▸ **Your goal**
Reproduce exactly the lines below, from the first one through the line containing "command or options)", and omit any pictures.

---- Data

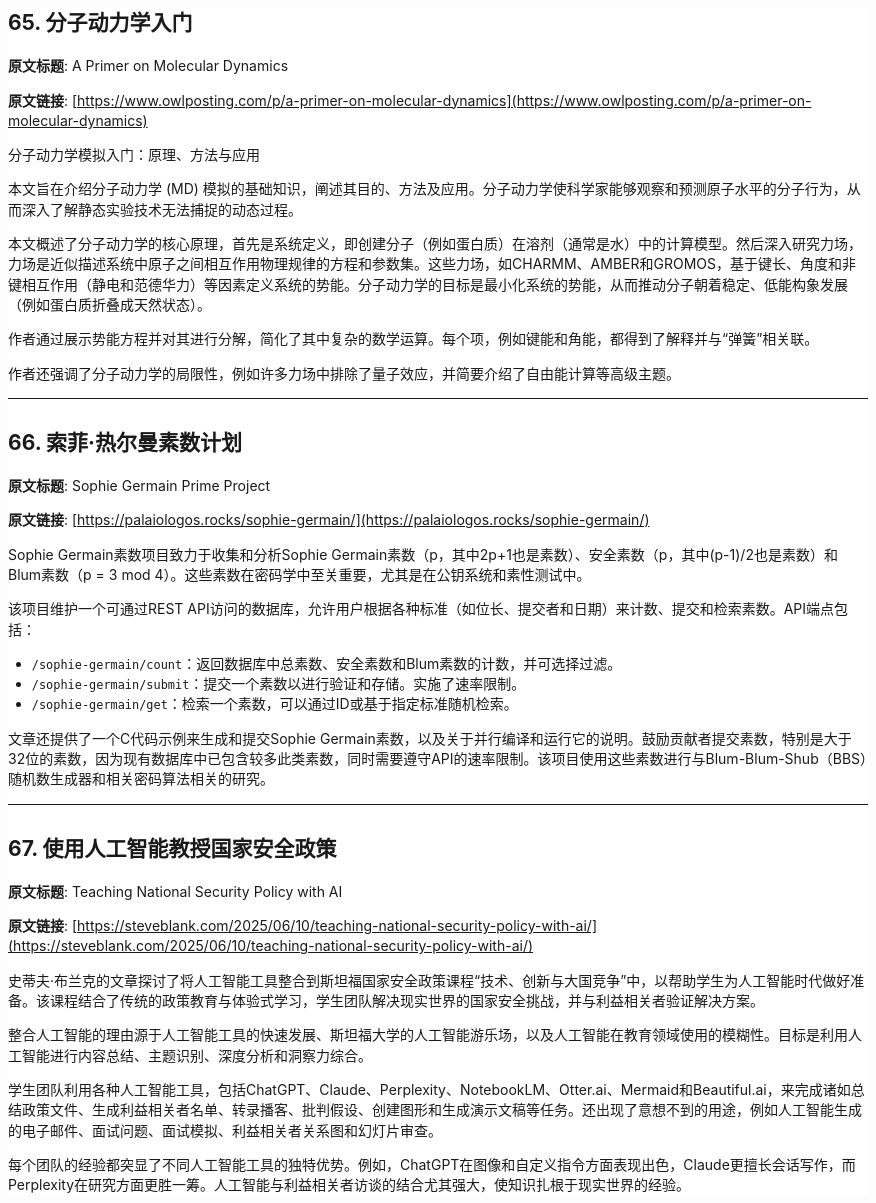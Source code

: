 
## 65. 分子动力学入门

**原文标题**: A Primer on Molecular Dynamics

**原文链接**: [https://www.owlposting.com/p/a-primer-on-molecular-dynamics](https://www.owlposting.com/p/a-primer-on-molecular-dynamics)

分子动力学模拟入门：原理、方法与应用

本文旨在介绍分子动力学 (MD) 模拟的基础知识，阐述其目的、方法及应用。分子动力学使科学家能够观察和预测原子水平的分子行为，从而深入了解静态实验技术无法捕捉的动态过程。

本文概述了分子动力学的核心原理，首先是系统定义，即创建分子（例如蛋白质）在溶剂（通常是水）中的计算模型。然后深入研究力场，力场是近似描述系统中原子之间相互作用物理规律的方程和参数集。这些力场，如CHARMM、AMBER和GROMOS，基于键长、角度和非键相互作用（静电和范德华力）等因素定义系统的势能。分子动力学的目标是最小化系统的势能，从而推动分子朝着稳定、低能构象发展（例如蛋白质折叠成天然状态）。

作者通过展示势能方程并对其进行分解，简化了其中复杂的数学运算。每个项，例如键能和角能，都得到了解释并与“弹簧”相关联。

作者还强调了分子动力学的局限性，例如许多力场中排除了量子效应，并简要介绍了自由能计算等高级主题。

---

## 66. 索菲·热尔曼素数计划

**原文标题**: Sophie Germain Prime Project

**原文链接**: [https://palaiologos.rocks/sophie-germain/](https://palaiologos.rocks/sophie-germain/)

Sophie Germain素数项目致力于收集和分析Sophie Germain素数（p，其中2p+1也是素数）、安全素数（p，其中(p-1)/2也是素数）和Blum素数（p = 3 mod 4）。这些素数在密码学中至关重要，尤其是在公钥系统和素性测试中。

该项目维护一个可通过REST API访问的数据库，允许用户根据各种标准（如位长、提交者和日期）来计数、提交和检索素数。API端点包括：
*   `/sophie-germain/count`：返回数据库中总素数、安全素数和Blum素数的计数，并可选择过滤。
*   `/sophie-germain/submit`：提交一个素数以进行验证和存储。实施了速率限制。
*   `/sophie-germain/get`：检索一个素数，可以通过ID或基于指定标准随机检索。

文章还提供了一个C代码示例来生成和提交Sophie Germain素数，以及关于并行编译和运行它的说明。鼓励贡献者提交素数，特别是大于32位的素数，因为现有数据库中已包含较多此类素数，同时需要遵守API的速率限制。该项目使用这些素数进行与Blum-Blum-Shub（BBS）随机数生成器和相关密码算法相关的研究。

---

## 67. 使用人工智能教授国家安全政策

**原文标题**: Teaching National Security Policy with AI

**原文链接**: [https://steveblank.com/2025/06/10/teaching-national-security-policy-with-ai/](https://steveblank.com/2025/06/10/teaching-national-security-policy-with-ai/)

史蒂夫·布兰克的文章探讨了将人工智能工具整合到斯坦福国家安全政策课程“技术、创新与大国竞争”中，以帮助学生为人工智能时代做好准备。该课程结合了传统的政策教育与体验式学习，学生团队解决现实世界的国家安全挑战，并与利益相关者验证解决方案。

整合人工智能的理由源于人工智能工具的快速发展、斯坦福大学的人工智能游乐场，以及人工智能在教育领域使用的模糊性。目标是利用人工智能进行内容总结、主题识别、深度分析和洞察力综合。

学生团队利用各种人工智能工具，包括ChatGPT、Claude、Perplexity、NotebookLM、Otter.ai、Mermaid和Beautiful.ai，来完成诸如总结政策文件、生成利益相关者名单、转录播客、批判假设、创建图形和生成演示文稿等任务。还出现了意想不到的用途，例如人工智能生成的电子邮件、面试问题、面试模拟、利益相关者关系图和幻灯片审查。

每个团队的经验都突显了不同人工智能工具的独特优势。例如，ChatGPT在图像和自定义指令方面表现出色，Claude更擅长会话写作，而Perplexity在研究方面更胜一筹。人工智能与利益相关者访谈的结合尤其强大，使知识扎根于现实世界的经验。
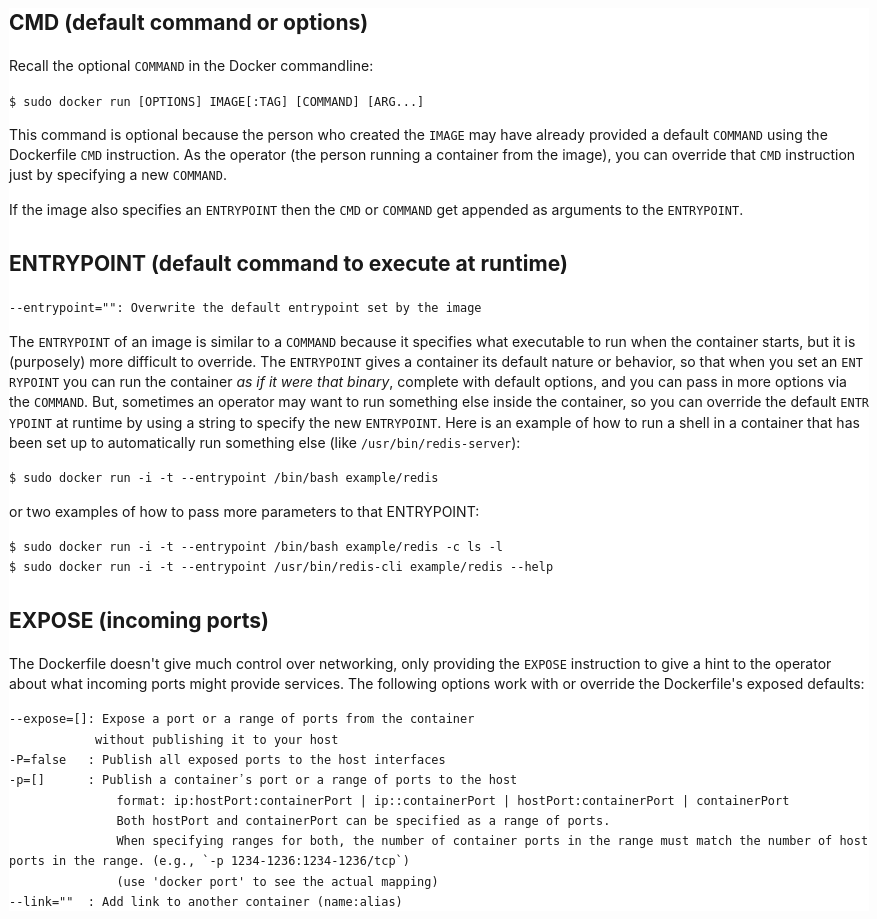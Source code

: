 ## CMD (default command or options)

Recall the optional `COMMAND` in the Docker
commandline:

    $ sudo docker run [OPTIONS] IMAGE[:TAG] [COMMAND] [ARG...]

This command is optional because the person who created the `IMAGE` may
have already provided a default `COMMAND` using the Dockerfile `CMD`
instruction. As the operator (the person running a container from the
image), you can override that `CMD` instruction just by specifying a new
`COMMAND`.

If the image also specifies an `ENTRYPOINT` then the `CMD` or `COMMAND`
get appended as arguments to the `ENTRYPOINT`.

## ENTRYPOINT (default command to execute at runtime)

    --entrypoint="": Overwrite the default entrypoint set by the image

The `ENTRYPOINT` of an image is similar to a `COMMAND` because it
specifies what executable to run when the container starts, but it is
(purposely) more difficult to override. The `ENTRYPOINT` gives a
container its default nature or behavior, so that when you set an
`ENTRYPOINT` you can run the container *as if it were that binary*,
complete with default options, and you can pass in more options via the
`COMMAND`. But, sometimes an operator may want to run something else
inside the container, so you can override the default `ENTRYPOINT` at
runtime by using a string to specify the new `ENTRYPOINT`. Here is an
example of how to run a shell in a container that has been set up to
automatically run something else (like `/usr/bin/redis-server`):

    $ sudo docker run -i -t --entrypoint /bin/bash example/redis

or two examples of how to pass more parameters to that ENTRYPOINT:

    $ sudo docker run -i -t --entrypoint /bin/bash example/redis -c ls -l
    $ sudo docker run -i -t --entrypoint /usr/bin/redis-cli example/redis --help

## EXPOSE (incoming ports)

The Dockerfile doesn't give much control over networking, only providing
the `EXPOSE` instruction to give a hint to the operator about what
incoming ports might provide services. The following options work with
or override the Dockerfile's exposed defaults:

    --expose=[]: Expose a port or a range of ports from the container
                without publishing it to your host
    -P=false   : Publish all exposed ports to the host interfaces
    -p=[]      : Publish a container᾿s port or a range of ports to the host 
                   format: ip:hostPort:containerPort | ip::containerPort | hostPort:containerPort | containerPort
                   Both hostPort and containerPort can be specified as a range of ports. 
                   When specifying ranges for both, the number of container ports in the range must match the number of host ports in the range. (e.g., `-p 1234-1236:1234-1236/tcp`)
                   (use 'docker port' to see the actual mapping)
    --link=""  : Add link to another container (name:alias)
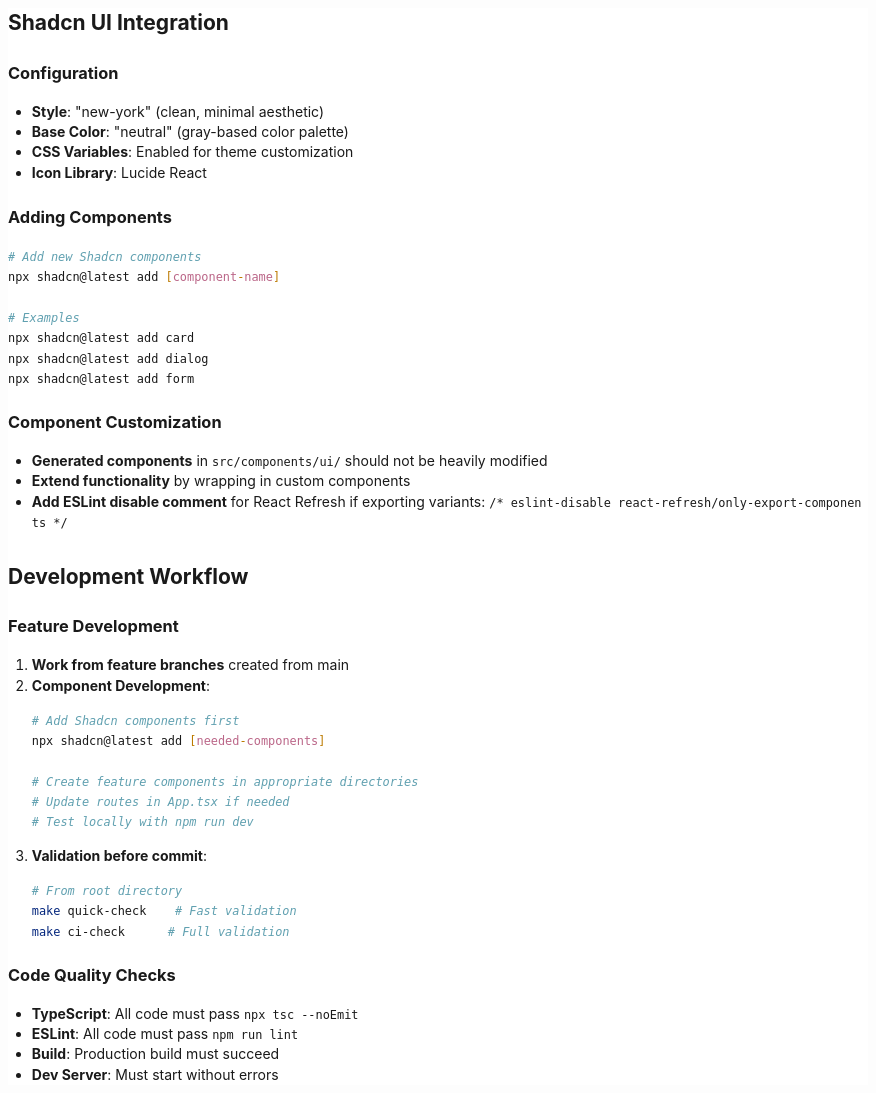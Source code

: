 ## Shadcn UI Integration

### Configuration
- **Style**: "new-york" (clean, minimal aesthetic)
- **Base Color**: "neutral" (gray-based color palette)
- **CSS Variables**: Enabled for theme customization
- **Icon Library**: Lucide React

### Adding Components
```bash
# Add new Shadcn components
npx shadcn@latest add [component-name]

# Examples
npx shadcn@latest add card
npx shadcn@latest add dialog
npx shadcn@latest add form
```

### Component Customization
- **Generated components** in `src/components/ui/` should not be heavily modified
- **Extend functionality** by wrapping in custom components
- **Add ESLint disable comment** for React Refresh if exporting variants: `/* eslint-disable react-refresh/only-export-components */`

## Development Workflow

### Feature Development
1. **Work from feature branches** created from main
2. **Component Development**:
   ```bash
   # Add Shadcn components first
   npx shadcn@latest add [needed-components]
   
   # Create feature components in appropriate directories
   # Update routes in App.tsx if needed
   # Test locally with npm run dev
   ```
3. **Validation before commit**:
   ```bash
   # From root directory
   make quick-check    # Fast validation
   make ci-check      # Full validation
   ```

### Code Quality Checks
- **TypeScript**: All code must pass `npx tsc --noEmit`
- **ESLint**: All code must pass `npm run lint`
- **Build**: Production build must succeed
- **Dev Server**: Must start without errors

--------

▸ **Result of the exercise**
Source code

: 
## 65. 分子动力学入门

**原文标题**: A Primer on Molecular Dynamics

**原文链接**: [https://www.owlposting.com/p/a-primer-on-molecular-dynamics](https://www.owlposting.com/p/a-primer-on-molecular-dynamics)

分子动力学模拟入门：原理、方法与应用

本文旨在介绍分子动力学 (MD) 模拟的基础知识，阐述其目的、方法及应用。分子动力学使科学家能够观察和预测原子水平的分子行为，从而深入了解静态实验技术无法捕捉的动态过程。

本文概述了分子动力学的核心原理，首先是系统定义，即创建分子（例如蛋白质）在溶剂（通常是水）中的计算模型。然后深入研究力场，力场是近似描述系统中原子之间相互作用物理规律的方程和参数集。这些力场，如CHARMM、AMBER和GROMOS，基于键长、角度和非键相互作用（静电和范德华力）等因素定义系统的势能。分子动力学的目标是最小化系统的势能，从而推动分子朝着稳定、低能构象发展（例如蛋白质折叠成天然状态）。

作者通过展示势能方程并对其进行分解，简化了其中复杂的数学运算。每个项，例如键能和角能，都得到了解释并与“弹簧”相关联。

作者还强调了分子动力学的局限性，例如许多力场中排除了量子效应，并简要介绍了自由能计算等高级主题。

---

## 66. 索菲·热尔曼素数计划

**原文标题**: Sophie Germain Prime Project

**原文链接**: [https://palaiologos.rocks/sophie-germain/](https://palaiologos.rocks/sophie-germain/)

Sophie Germain素数项目致力于收集和分析Sophie Germain素数（p，其中2p+1也是素数）、安全素数（p，其中(p-1)/2也是素数）和Blum素数（p = 3 mod 4）。这些素数在密码学中至关重要，尤其是在公钥系统和素性测试中。

该项目维护一个可通过REST API访问的数据库，允许用户根据各种标准（如位长、提交者和日期）来计数、提交和检索素数。API端点包括：
*   `/sophie-germain/count`：返回数据库中总素数、安全素数和Blum素数的计数，并可选择过滤。
*   `/sophie-germain/submit`：提交一个素数以进行验证和存储。实施了速率限制。
*   `/sophie-germain/get`：检索一个素数，可以通过ID或基于指定标准随机检索。

文章还提供了一个C代码示例来生成和提交Sophie Germain素数，以及关于并行编译和运行它的说明。鼓励贡献者提交素数，特别是大于32位的素数，因为现有数据库中已包含较多此类素数，同时需要遵守API的速率限制。该项目使用这些素数进行与Blum-Blum-Shub（BBS）随机数生成器和相关密码算法相关的研究。

---

## 67. 使用人工智能教授国家安全政策

**原文标题**: Teaching National Security Policy with AI

**原文链接**: [https://steveblank.com/2025/06/10/teaching-national-security-policy-with-ai/](https://steveblank.com/2025/06/10/teaching-national-security-policy-with-ai/)

史蒂夫·布兰克的文章探讨了将人工智能工具整合到斯坦福国家安全政策课程“技术、创新与大国竞争”中，以帮助学生为人工智能时代做好准备。该课程结合了传统的政策教育与体验式学习，学生团队解决现实世界的国家安全挑战，并与利益相关者验证解决方案。

整合人工智能的理由源于人工智能工具的快速发展、斯坦福大学的人工智能游乐场，以及人工智能在教育领域使用的模糊性。目标是利用人工智能进行内容总结、主题识别、深度分析和洞察力综合。

学生团队利用各种人工智能工具，包括ChatGPT、Claude、Perplexity、NotebookLM、Otter.ai、Mermaid和Beautiful.ai，来完成诸如总结政策文件、生成利益相关者名单、转录播客、批判假设、创建图形和生成演示文稿等任务。还出现了意想不到的用途，例如人工智能生成的电子邮件、面试问题、面试模拟、利益相关者关系图和幻灯片审查。

每个团队的经验都突显了不同人工智能工具的独特优势。例如，ChatGPT在图像和自定义指令方面表现出色，Claude更擅长会话写作，而Perplexity在研究方面更胜一筹。人工智能与利益相关者访谈的结合尤其强大，使知识扎根于现实世界的经验。
Source code

: ## CMD (default command or options)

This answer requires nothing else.